Go dtuga Dia luach saothair na hoilithreachta dúinn le rabharta beannachtaí agus grástaí.

Nature of Pilgrimage
In being pilgrims here today in Lourdes we move away from the ordinary, the routine chores and tasks of our daily lives, we journey in faith, in that hope, that we might enter into and get a glimpse of that glory mentioned in Sir Walter Raleigh’s words and is a common theme from Apocalypse often read as Easter spiritual reading.  “Here God lives among men.  He will make his home among them; they shall be his people, and we will be their God; his name is God- with-them”, in the words of Saint John.  On pilgrimage we hope to get a sense of God being with us.  He’s not just outside on the shell, but right in-there, intimately present to us, here and now.

Pilgrimage – Letting Go
Pilgrimage is about letting go.  Letting go of the things that can enslave us in our normal routine.  The heart of the pilgrim journey is trusting in providence and leaving anxiety behind.  Tagore said, one is a “fool to try to carry thyself upon thy own shoulders”.  This day, as pilgrims in Lourdes we bare our souls before the Lord and realise that He is there for us with open arms and we actually don’t need to carry ourselves on our own shoulders.

Saint John of the Cross remarked “God’s greatest gifts fall into hearts that are empty of self.”  We come to Lourdes today with that frame of mind, we humbly place ourselves before Our Lady of Lourdes and her son Jesus Himself, the Lamb of God and please God will return to our places of residence enriched, renewed and spiritually nourished with that life giving encounter and real felt presence.

Pilgrimage – Tradition
The reality of pilgrimage is deeply rooted in our religious background and history.  From Abraham in the ancient far-east to Jesus on pilgrimage to Jerusalem and the constant desire of the Jews to go the great temple, to be close to the “Holy of Holies”.

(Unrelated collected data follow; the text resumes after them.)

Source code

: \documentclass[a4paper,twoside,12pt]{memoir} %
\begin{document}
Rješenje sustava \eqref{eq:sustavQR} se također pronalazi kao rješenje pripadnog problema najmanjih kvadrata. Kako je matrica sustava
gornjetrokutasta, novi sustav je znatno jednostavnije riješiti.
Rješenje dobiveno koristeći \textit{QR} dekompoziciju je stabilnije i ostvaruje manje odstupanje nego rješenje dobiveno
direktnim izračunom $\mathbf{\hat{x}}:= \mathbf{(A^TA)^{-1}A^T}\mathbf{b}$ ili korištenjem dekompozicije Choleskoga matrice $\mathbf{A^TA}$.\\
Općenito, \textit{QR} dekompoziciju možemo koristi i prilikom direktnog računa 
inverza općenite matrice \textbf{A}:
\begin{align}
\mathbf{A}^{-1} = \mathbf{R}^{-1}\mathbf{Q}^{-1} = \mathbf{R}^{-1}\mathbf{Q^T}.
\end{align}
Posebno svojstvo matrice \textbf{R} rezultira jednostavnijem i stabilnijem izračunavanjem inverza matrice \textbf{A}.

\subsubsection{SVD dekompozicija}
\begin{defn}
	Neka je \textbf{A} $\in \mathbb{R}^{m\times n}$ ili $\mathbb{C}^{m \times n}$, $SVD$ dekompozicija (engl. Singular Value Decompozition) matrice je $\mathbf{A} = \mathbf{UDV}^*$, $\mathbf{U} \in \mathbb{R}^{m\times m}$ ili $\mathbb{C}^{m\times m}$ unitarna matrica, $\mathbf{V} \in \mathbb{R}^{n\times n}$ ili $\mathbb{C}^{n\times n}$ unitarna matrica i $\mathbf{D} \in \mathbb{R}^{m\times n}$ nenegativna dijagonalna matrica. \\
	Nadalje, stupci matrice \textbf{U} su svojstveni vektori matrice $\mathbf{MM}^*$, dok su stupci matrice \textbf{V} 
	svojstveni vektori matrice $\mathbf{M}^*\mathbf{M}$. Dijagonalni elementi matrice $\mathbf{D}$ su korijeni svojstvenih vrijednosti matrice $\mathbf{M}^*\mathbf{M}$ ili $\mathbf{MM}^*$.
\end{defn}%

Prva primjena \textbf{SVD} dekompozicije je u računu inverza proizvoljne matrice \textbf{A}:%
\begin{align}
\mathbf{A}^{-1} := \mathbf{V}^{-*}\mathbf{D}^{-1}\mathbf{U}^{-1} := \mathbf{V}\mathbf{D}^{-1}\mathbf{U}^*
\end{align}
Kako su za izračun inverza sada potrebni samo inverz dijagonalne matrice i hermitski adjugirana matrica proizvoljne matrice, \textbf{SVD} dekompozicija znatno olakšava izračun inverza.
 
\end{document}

Richness of Tradition of Pilgrimage
Down through the millennia of Christianity the tradition of pilgrimage has expanded and blossomed.  Assisi, Avila, Bobbio, Canterbury, Chartres, Czectochowa, Ephesus, The Shrines of France, Fatima, Glastonbury, Greece, Iona, Turkey, Israel, Russia, Lindisfarne, Liseux, Lourdes, Manresa, Mexico, Medjugorge, Montserat, Norwich, Santiago de Compostela, Taizé, Tours, Vatican City, Walsingham, Westminster Abbey to name but a few.

In Ireland places like Lough Derg, Croagh Patrick, Máméan, Clonmacnoise, Glendalough, various holy wells, pattern days developed on the back or our reputation of being the Island of Saints and scholars.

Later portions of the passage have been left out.